On Wednesday last week I attended an “Open Meeting” organised by the UK’s EPSRC Research Council on the Alan Turing Institute. The Turing Institute is a new government initiative that stems from a letter from our Chief Scientific advisor to our prime minister about the “age of algorithms”. It aims to provide an international centre of excellence in data science.

The government has provided 42 million pounds of funding (about 60-70 million dollars) and Universities interested in partnering in the Turing Institute are expected to bring 5 million pounds (8 million dollars) to the initiative, to be spent over 5 years.

It seemed clear that the EPSRC will require that the institute is located in one place, and there was much talk of ‘critical mass’, which made me think of what ‘critical mass’ is in data science, after all, we aren’t building a large hadron collider, and one of the most interesting challenges of the new age of data is its distributed nature. I asked a question about this and was given the answers you might expect: flagship international centre of excellence, stimulating environment, attracting the best of the best etc. Nothing was particularly specific to data science.

In my own area of machine learning the UK has a lot of international recognition, but one of the features I’ve always enjoyed is the distributed nature of the expertise. The groups that spring first to mind are Cambridge (Engineering), Edinburgh (Informatics), UCL (Computer Science and Gatsby) and recently Oxford has expanded significantly (CS, Engineering and Statistics). I’ve always enjoyed the robustness that such a network of leading groups brings. It’s evolved over a period of 20 years, and those of us that have watched it grow are incredibly proud of what the UK has been able to achieve with relatively few people.

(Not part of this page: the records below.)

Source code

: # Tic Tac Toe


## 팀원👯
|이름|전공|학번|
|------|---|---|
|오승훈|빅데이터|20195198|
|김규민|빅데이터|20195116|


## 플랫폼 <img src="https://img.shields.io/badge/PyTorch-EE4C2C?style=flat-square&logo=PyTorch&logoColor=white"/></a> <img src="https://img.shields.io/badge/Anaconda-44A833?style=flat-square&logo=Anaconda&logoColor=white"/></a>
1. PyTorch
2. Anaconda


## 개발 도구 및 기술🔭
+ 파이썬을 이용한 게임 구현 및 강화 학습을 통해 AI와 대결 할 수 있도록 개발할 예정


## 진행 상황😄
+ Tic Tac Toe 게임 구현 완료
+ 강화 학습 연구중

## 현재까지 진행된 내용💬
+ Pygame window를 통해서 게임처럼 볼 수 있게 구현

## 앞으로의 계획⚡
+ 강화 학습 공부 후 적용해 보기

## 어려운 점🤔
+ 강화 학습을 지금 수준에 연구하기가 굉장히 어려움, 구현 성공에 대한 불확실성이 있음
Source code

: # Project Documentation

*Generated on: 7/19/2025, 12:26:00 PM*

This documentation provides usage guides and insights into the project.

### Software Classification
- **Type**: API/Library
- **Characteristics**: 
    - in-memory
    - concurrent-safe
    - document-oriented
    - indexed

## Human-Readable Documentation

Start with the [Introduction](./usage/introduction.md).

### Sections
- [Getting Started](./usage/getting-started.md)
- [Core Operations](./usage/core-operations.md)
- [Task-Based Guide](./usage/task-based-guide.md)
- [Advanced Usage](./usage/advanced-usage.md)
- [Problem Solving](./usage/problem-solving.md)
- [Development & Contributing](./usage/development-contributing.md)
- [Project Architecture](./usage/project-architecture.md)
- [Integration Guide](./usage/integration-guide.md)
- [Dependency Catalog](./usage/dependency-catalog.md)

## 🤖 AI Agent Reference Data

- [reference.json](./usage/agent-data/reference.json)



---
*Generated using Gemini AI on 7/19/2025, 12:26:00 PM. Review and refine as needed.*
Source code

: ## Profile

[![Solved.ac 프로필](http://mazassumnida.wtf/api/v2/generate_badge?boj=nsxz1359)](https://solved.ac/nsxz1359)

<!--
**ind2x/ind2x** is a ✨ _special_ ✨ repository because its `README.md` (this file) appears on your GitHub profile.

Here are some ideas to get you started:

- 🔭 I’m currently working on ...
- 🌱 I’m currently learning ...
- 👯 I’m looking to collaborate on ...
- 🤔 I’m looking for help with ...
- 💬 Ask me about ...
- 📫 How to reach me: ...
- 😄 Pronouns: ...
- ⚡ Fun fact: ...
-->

Data science requires strong interactions between statisticians and computer scientists. It requires knowledge of classical techniques and modern computational capabilities. The pool of expertise is currently rather small relative to the demand. As a result I find my self constantly in demand within my own University, mainly to advise on the capabilities that current approaches to analysis have. A recent xkcd comic cleverly reminded us of how hard it can be to explain the gap between those things that are easy and those things that are virtually impossible. Although in many cases where advice is need it’s not the full explanation that’s required, just the knowledge. Many expensive errors can be avoided by just a little access to this knowledge. Back in July I posted a position paper on this that was targeting exactly this problem and in Sheffield we are pursuing the “Open Data Science” agenda I proposed with vigour. Indeed, I sometimes wonder if my group is not more useful for this advice (which rarely involves any intellectual novelty) than for the ideas we push forward in our research. However, our utility as advisors is much more difficult to quantify, particularly because it often won’t lead to a formal collaboration.

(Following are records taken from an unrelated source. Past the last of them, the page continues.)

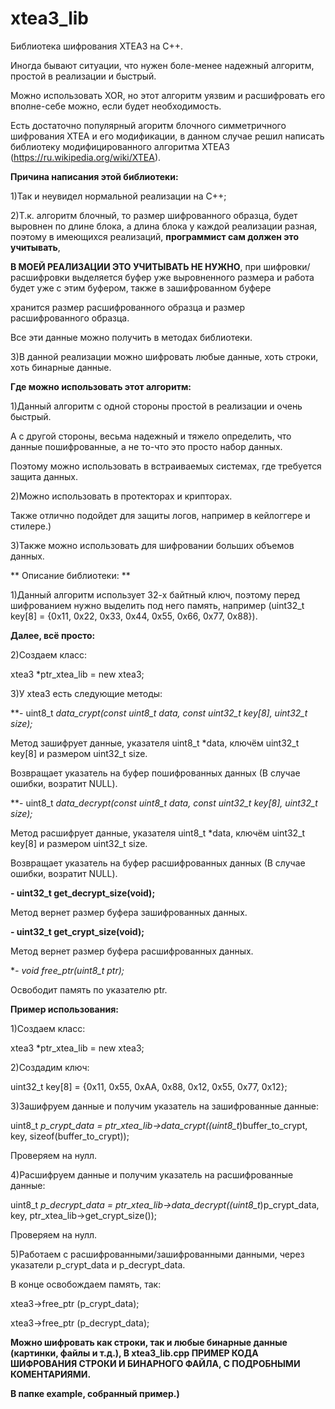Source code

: # xtea3_lib
 Библиотека шифрования XTEA3 на С++.
 
 Иногда бывают ситуации, что нужен боле-менее надежный алгоритм, простой в реализации и быстрый.
 
 Можно использовать XOR, но этот алгоритм уязвим и расшифровать его вполне-себе можно, если будет необходимость.
 
 Есть достаточно популярный агоритм блочного симметричного шифрования XTEA и его модификации, в данном случае решил написать библиотеку модифицированного алгоритма XTEA3 (https://ru.wikipedia.org/wiki/XTEA).
 
 **Причина написания этой библиотеки:**
 
 1)Так и неувидел нормальной реализации на С++;
 
 2)Т.к. алгоритм блочный, то размер шифрованного образца, будет выровнен по длине блока, а длина блока у каждой реализации разная, поэтому в имеющихся реализаций, **программист сам должен это учитывать**, 
 
 **В МОЕЙ РЕАЛИЗАЦИИ ЭТО УЧИТЫВАТЬ НЕ НУЖНО**, при шифровки/расшифровки выделяется буфер уже выровненного размера и работа будет уже с этим буфером, также в зашифрованном буфере 
 
 хранится размер расшифрованного образца и размер расшифрованного образца.
 
 Все эти данные можно получить в методах библиотеки.
 
 3)В данной реализации можно шифровать любые данные, хоть строки, хоть бинарные данные.
 
 **Где можно использовать этот алгоритм:**

 1)Данный алгоритм с одной стороны простой в реализации и очень быстрый. 
 
 А с другой стороны, весьма надежный и тяжело определить, что данные пошифрованные, а не то-что это просто набор данных.
 
 Поэтому можно использовать в встраиваемых системах, где требуется защита данных.

 2)Можно использовать в протекторах и крипторах.
 
 Также отлично подойдет для защиты логов, например в кейлоггере и стилере.)

 3)Также можно использовать для шифровании больших объемов данных.

 ** Описание библиотеки: **

 1)Данный алгоритм использует 32-х байтный ключ, поэтому перед шифрованием нужно выделить под него память, например (uint32_t key[8] = {0x11, 0x22, 0x33, 0x44, 0x55, 0x66, 0x77, 0x88}).
 
 **Далее, всё просто:**
 
 2)Создаем класс:
 
 xtea3 *ptr_xtea_lib = new xtea3;
 
 3)У xtea3 есть следующие методы:
 
 **- uint8_t *data_crypt(const uint8_t *data, const uint32_t key[8], uint32_t size);**
 
 Метод зашифрует данные, указателя uint8_t *data, ключём uint32_t key[8] и размером uint32_t size.
 
 Возвращает указатель на буфер пошифрованных данных (В случае ошибки, возратит NULL).
 
 **- uint8_t *data_decrypt(const uint8_t *data, const uint32_t key[8], uint32_t size);**
 
 Метод расшифрует данные, указателя uint8_t *data, ключём uint32_t key[8] и размером uint32_t size.
 
 Возвращает указатель на буфер расшифрованных данных (В случае ошибки, возратит NULL).
 
 **- uint32_t get_decrypt_size(void);**
 
 Метод вернет размер буфера зашифрованных данных.
 
 **- uint32_t get_crypt_size(void);**
 
 Метод вернет размер буфера расшифрованных данных.
 
 **- void free_ptr(uint8_t *ptr);**
 
 Освободит память по указателю ptr.
 
 **Пример использования:**
 
 1)Создаем класс:
 
 xtea3 *ptr_xtea_lib = new xtea3;

 2)Создадим ключ:
 
 uint32_t key[8] = {0x11, 0x55, 0xAA, 0x88, 0x12, 0x55, 0x77, 0x12};

 3)Зашифруем данные и получим указатель на зашифрованные данные:
 
 uint8_t *p_crypt_data = ptr_xtea_lib->data_crypt((uint8_t*)buffer_to_crypt, key, sizeof(buffer_to_crypt));
 
 Проверяем на нулл.

 4)Расшифруем данные и получим указатель на расшифрованные данные:
 
 uint8_t *p_decrypt_data = ptr_xtea_lib->data_decrypt((uint8_t*)p_crypt_data, key, ptr_xtea_lib->get_crypt_size());
 
 Проверяем на нулл.
 
 5)Работаем с расшифрованными/зашифрованными данными, через указатели p_crypt_data и p_decrypt_data.
 
 В конце освобождаем память, так:
 
 xtea3->free_ptr (p_crypt_data);
 
 xtea3->free_ptr (p_decrypt_data);
 
 **Можно шифровать как строки, так и любые бинарные данные (картинки, файлы и т.д.), В xtea3_lib.cpp ПРИМЕР КОДА ШИФРОВАНИЯ СТРОКИ И БИНАРНОГО ФАЙЛА, С ПОДРОБНЫМИ КОМЕНТАРИЯМИ.**
 
 **В папке example, собранный пример.)**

I like analogies, but I think that ‘critical mass’ here is the wrong one. To give better access to expertise, what is required is a higher surface area to volume ratio, not a greater mass. Communication between experts is important, but we are fortunate in the UK to have a geographically close network of well connected Universities. Many international visitors take the time to visit two or three of the leading groups when they are here, so I think the idea of analogy of a lung is a far better one for describing what is required for UK data science. I’m pleased the government has recognised the importance of data science, I just hope that in their rush to create a flagship institute, with a large headline grabbing investment figure associated, they don’t switch off the incubator that sustains our developing lungs.

Update 10th May 2015 They announced the joint venture partners, and went with the minumum suggested number of five. They selected the four groups I mentioned above: Oxford, Cambridge, UCL and Edinburgh, and also Warwick, which has probably the leading statistics department in the UK and has invested heavily in this area. These are certainly the five I would have selected from the UK, so that’s an exciting start. It will be interesting to see how they manage to bootstrap the process and engage other institutions in the UK.